◆ Work required
Say how many lines below hold the word "plugin"; give the number by itself.

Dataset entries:
══════════

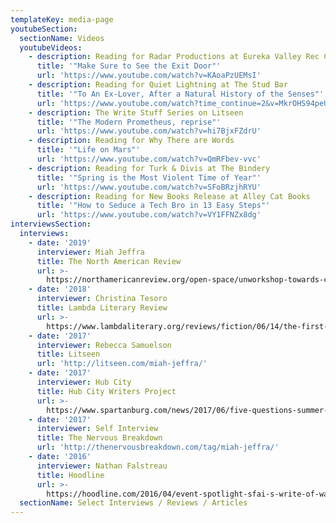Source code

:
 ```yaml
---
templateKey: media-page
youtubeSection:
  sectionName: Videos
  youtubeVideos:
    - description: Reading for Radar Productions at Eureka Valley Rec Center
      title: '"Make Sure to See the Exit Door"'
      url: 'https://www.youtube.com/watch?v=KAoaPzUEMsI'
    - description: Reading for Quiet Lightning at The Stud Bar
      title: '"To An Ex-Lover, After a Natural History of the Senses"'
      url: 'https://www.youtube.com/watch?time_continue=2&v=MkrOHS94peU'
    - description: The Write Stuff Series on Litseen
      title: '"The Modern Prometheus, reprise"'
      url: 'https://www.youtube.com/watch?v=hi7BjxFZdrU'
    - description: Reading for Why There are Words
      title: '"Life on Mars"'
      url: 'https://www.youtube.com/watch?v=QmRFbev-vvc'
    - description: Reading for Turk & Divis at The Bindery
      title: '"Spring is the Most Violent Time of Year"'
      url: 'https://www.youtube.com/watch?v=SFoBRzjhRYU'
    - description: Reading for New Books Release at Alley Cat Books
      title: '"How to Seduce a Tech Bro in 13 Easy Steps"'
      url: 'https://www.youtube.com/watch?v=VY1FFNZx8dg'
interviewsSection:
  interviews:
    - date: '2019'
      interviewer: Miah Jeffra
      title: The North American Review
      url: >-
        https://northamericanreview.org/open-space/unworkshop-towards-critical-expansiveness-writers-miah-jeffra-0
    - date: '2018'
      interviewer: Christina Tesoro
      title: Lambda Literary Review
      url: >-
        https://www.lambdaliterary.org/reviews/fiction/06/14/the-first-church-of-whats-happening-by-miah-jeffra/
    - date: '2017'
      interviewer: Rebecca Samuelson
      title: Litseen
      url: 'http://litseen.com/miah-jeffra/'
    - date: '2017'
      interviewer: Hub City
      title: Hub City Writers Project
      url: >-
        https://www.spartanburg.com/news/2017/06/five-questions-summer-2017-writer-residence-miah-jeffra/
    - date: '2017'
      interviewer: Self Interview
      title: The Nervous Breakdown
      url: 'http://thenervousbreakdown.com/tag/miah-jeffra/'
    - date: '2016'
      interviewer: Nathan Falstreau
      title: Hoodline
      url: >-
        https://hoodline.com/2016/04/event-spotlight-sfai-s-write-of-way-literary-festival-features-students-small-press
  sectionName: Select Interviews / Reviews / Articles
---
```


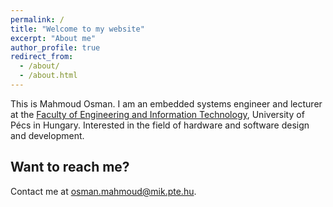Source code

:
 ```yaml
---
permalink: /
title: "Welcome to my website"
excerpt: "About me"
author_profile: true
redirect_from: 
  - /about/
  - /about.html
---
```

This is Mahmoud Osman. I am an embedded systems engineer and lecturer at the [Faculty of Engineering and Information Technology](https://english.mik.pte.hu/), University of Pécs in Hungary. 
Interested in the field of hardware and software design and development. 


Want to reach me?
------
Contact me at <osman.mahmoud@mik.pte.hu>. 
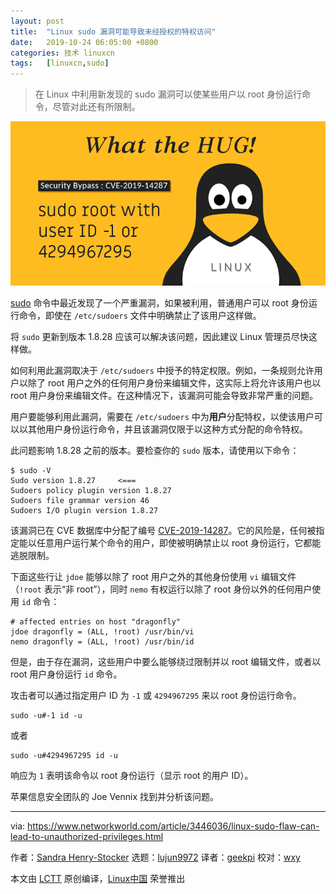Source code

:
 ```yaml
---
layout: post
title:	"Linux sudo 漏洞可能导致未经授权的特权访问"
date:	2019-10-24 06:05:00 +0800 
categories:	技术 linuxcn 
tags:	[linuxcn,sudo]
---
```




> 
> 在 Linux 中利用新发现的 sudo 漏洞可以使某些用户以 root 身份运行命令，尽管对此还有所限制。
> 
> 
> 


![](/Asserts/Images/album/201910/23/173934huyi6siys2u33w9z.png)


[sudo](https://www.networkworld.com/article/3236499/some-tricks-for-using-sudo.html) 命令中最近发现了一个严重漏洞，如果被利用，普通用户可以 root 身份运行命令，即使在 `/etc/sudoers` 文件中明确禁止了该用户这样做。


将 `sudo` 更新到版本 1.8.28 应该可以解决该问题，因此建议 Linux 管理员尽快这样做。


如何利用此漏洞取决于 `/etc/sudoers` 中授予的特定权限。例如，一条规则允许用户以除了 root 用户之外的任何用户身份来编辑文件，这实际上将允许该用户也以 root 用户身份来编辑文件。在这种情况下，该漏洞可能会导致非常严重的问题。


用户要能够利用此漏洞，需要在 `/etc/sudoers` 中为**用户**分配特权，以使该用户可以以其他用户身份运行命令，并且该漏洞仅限于以这种方式分配的命令特权。


此问题影响 1.8.28 之前的版本。要检查你的 `sudo` 版本，请使用以下命令：



```
$ sudo -V
Sudo version 1.8.27     <===
Sudoers policy plugin version 1.8.27
Sudoers file grammar version 46
Sudoers I/O plugin version 1.8.27
```

该漏洞已在 CVE 数据库中分配了编号 [CVE-2019-14287](http://cve.mitre.org/cgi-bin/cvename.cgi?name=CVE-2019-14287)。它的风险是，任何被指定能以任意用户运行某个命令的用户，即使被明确禁止以 root 身份运行，它都能逃脱限制。


下面这些行让 `jdoe` 能够以除了 root 用户之外的其他身份使用 `vi` 编辑文件（`!root` 表示“非 root”），同时 `nemo` 有权运行以除了 root 身份以外的任何用户使用 `id` 命令：



```
# affected entries on host "dragonfly"
jdoe dragonfly = (ALL, !root) /usr/bin/vi
nemo dragonfly = (ALL, !root) /usr/bin/id
```

但是，由于存在漏洞，这些用户中要么能够绕过限制并以 root 编辑文件，或者以 root 用户身份运行 `id` 命令。


攻击者可以通过指定用户 ID 为 `-1` 或 `4294967295` 来以 root 身份运行命令。



```
sudo -u#-1 id -u
```

或者



```
sudo -u#4294967295 id -u
```

响应为 `1` 表明该命令以 root 身份运行（显示 root 的用户 ID）。


苹果信息安全团队的 Joe Vennix 找到并分析该问题。




---


via: <https://www.networkworld.com/article/3446036/linux-sudo-flaw-can-lead-to-unauthorized-privileges.html>


作者：[Sandra Henry-Stocker](https://www.networkworld.com/author/Sandra-Henry_Stocker/) 选题：[lujun9972](https://github.com/lujun9972) 译者：[geekpi](https://github.com/geekpi) 校对：[wxy](https://github.com/wxy)


本文由 [LCTT](https://github.com/LCTT/TranslateProject) 原创编译，[Linux中国](https://linux.cn/) 荣誉推出
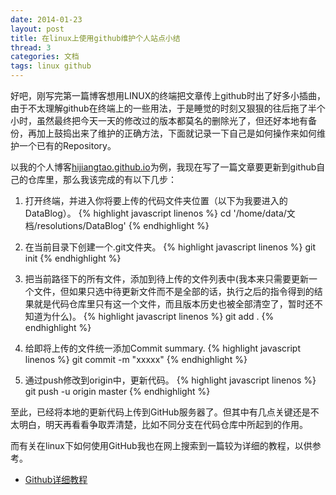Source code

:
 ```yaml
---
date: 2014-01-23
layout: post
title: 在linux上使用github维护个人站点小结
thread: 3
categories: 文档
tags: linux github
---
```


好吧，刚写完第一篇博客想用LINUX的终端把文章传上github时出了好多小插曲，由于不太理解github在终端上的一些用法，于是睡觉的时刻又狠狠的往后拖了半个小时，虽然最终把今天一天的修改过的版本都莫名的删除光了，但还好本地有备份，再加上鼓捣出来了维护的正确方法，下面就记录一下自己是如何操作来如何维护一个已有的Repository。

以我的个人博客[hijiangtao.github.io](https://github.com/hijiangtao/hijiangtao.github.io)为例，我现在写了一篇文章要更新到github自己的仓库里，那么我该完成的有以下几步：

1. 打开终端，并进入你将要上传的代码文件夹位置（以下为我要进入的DataBlog）。
{% highlight javascript linenos %}
    cd '/home/data/文档/resolutions/DataBlog' 
{% endhighlight %}

2. 在当前目录下创建一个.git文件夹。
{% highlight javascript linenos %}
    git init
{% endhighlight %}

3. 把当前路径下的所有文件，添加到待上传的文件列表中(我本来只需要更新一个文件，但如果只选中待更新文件而不是全部的话，执行之后的指令得到的结果就是代码仓库里只有这一个文件，而且版本历史也被全部清空了，暂时还不知道为什么)。
{% highlight javascript linenos %}
    git add .
{% endhighlight %}

4. 给即将上传的文件统一添加Commit summary.
{% highlight javascript linenos %}
    git commit -m "xxxxx" 
{% endhighlight %}

5. 通过push修改到origin中，更新代码。
{% highlight javascript linenos %}
    git push -u origin master
{% endhighlight %}

至此，已经将本地的更新代码上传到GitHub服务器了。但其中有几点关键还是不太明白，明天再看看争取弄清楚，比如不同分支在代码仓库中所起到的作用。

而有关在linux下如何使用GitHub我也在网上搜索到一篇较为详细的教程，以供参考。

* [Github详细教程](http://blog.csdn.net/lishuo_os_ds/article/details/8078475#sec-1.4.2)
 
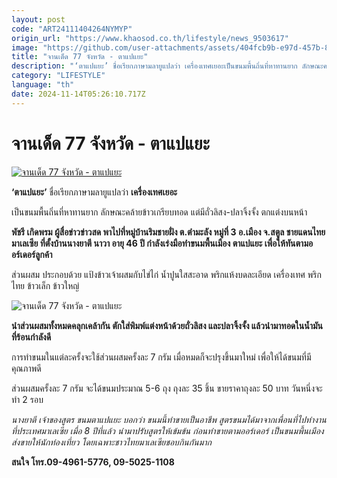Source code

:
 ```yaml
---
layout: post
code: "ART24111404264NYMYP"
origin_url: "https://www.khaosod.co.th/lifestyle/news_9503617"
image: "https://github.com/user-attachments/assets/404fcb9b-e97d-457b-8ec8-27e46a135ad7"
title: "จานเด็ด 77 จังหวัด - ตาแปแยะ"
description: "‘ตาแปแยะ’ ชื่อเรียกภาษามลายูแปลว่า เครื่องเทศเยอะเป็นขนมพื้นถิ่นที่หาทานยาก ลักษณะคล้ายข้าวเกรียบทอด แต่มีถั่วลิสง-ปลาจิ้งจั้ง ตกแต่งบนหน้าพัชรี เกิดพรม"
category: "LIFESTYLE"
language: "th"
date: 2024-11-14T05:26:10.717Z
---
```


# จานเด็ด 77 จังหวัด - ตาแปแยะ

[![จานเด็ด 77 จังหวัด - ตาแปแยะ](https://www.khaosod.co.th/wpapp/uploads/2024/11/ปก-จานเด็ด-1.jpg "จานเด็ด 77 จังหวัด - ตาแปแยะ")](https://www.khaosod.co.th/wpapp/uploads/2024/11/ปก-จานเด็ด-1.jpg)

**‘ตาแปแยะ’** ชื่อเรียกภาษามลายูแปลว่า **เครื่องเทศเยอะ**

เป็นขนมพื้นถิ่นที่หาทานยาก ลักษณะคล้ายข้าวเกรียบทอด แต่มีถั่วลิสง-ปลาจิ้งจั้ง ตกแต่งบนหน้า

**พัชรี เกิดพรม ผู้สื่อข่าวข่าวสด พาไปที่หมู่บ้านริมชายฝั่ง ต.ตำมะลัง หมู่ที่ 3 อ.เมือง จ.สตูล ชายแดนไทยมาเลเซีย ที่ตั้งบ้านนางยาตี นาวา อายุ 46 ปี กำลังเร่งมือทำขนมพื้นเมือง ตาแปแยะ เพื่อให้ทันตามออร์เดอร์ลูกค้า**

ส่วนผสม ประกอบด้วย แป้งข้าวเจ้าผสมกับไข่ไก่ น้ำปูนใสสะอาด พริกแห้งบดละเอียด เครื่องเทศ พริกไทย ข้าวเล็ก ข้าวใหญ่

![จานเด็ด 77 จังหวัด - ตาแปแยะ](https://www.khaosod.co.th/wpapp/uploads/2024/11/จานเด็ด-15พย.jpg)

**นำส่วนผสมทั้งหมดคลุกเคล้ากัน ตักใส่พิมพ์แต่งหน้าด้วยถั่วลิสง และปลาจิ้งจั้ง แล้วนำมาทอดในน้ำมันที่ร้อนกำลังดี**

การทำขนมในแต่ละครั้งจะใช้ส่วนผสมครั้งละ 7 กรัม เมื่อหมดก็จะปรุงขึ้นมาใหม่ เพื่อให้ได้ขนมที่มีคุณภาพดี

ส่วนผสมครั้งละ 7 กรัม จะได้ขนมประมาณ 5-6 ถุง ถุงละ 35 ชิ้น ขายราคาถุงละ 50 บาท วันหนึ่งจะทำ 2 รอบ

_นางยาตี เจ้าของสูตร ขนมตาแปแยะ บอกว่า ขนมนี้ทำขายเป็นอาชีพ สูตรขนมได้มาจากเพื่อนที่ไปทำงานที่ประเทศมาเลเซีย เมื่อ 8 ปีที่แล้ว นำมาปรับสูตรให้เข้มข้น ก่อนทำขายตามออร์เดอร์ เป็นขนมพื้นเมือง ส่งขายให้นักท่องเที่ยว โดยเฉพาะชาวไทยมาเลเซียชอบกินกันมาก_

**สนใจ โทร.09-4961-5776, 09-5025-1108**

══════════

◆ Solution to this problem
2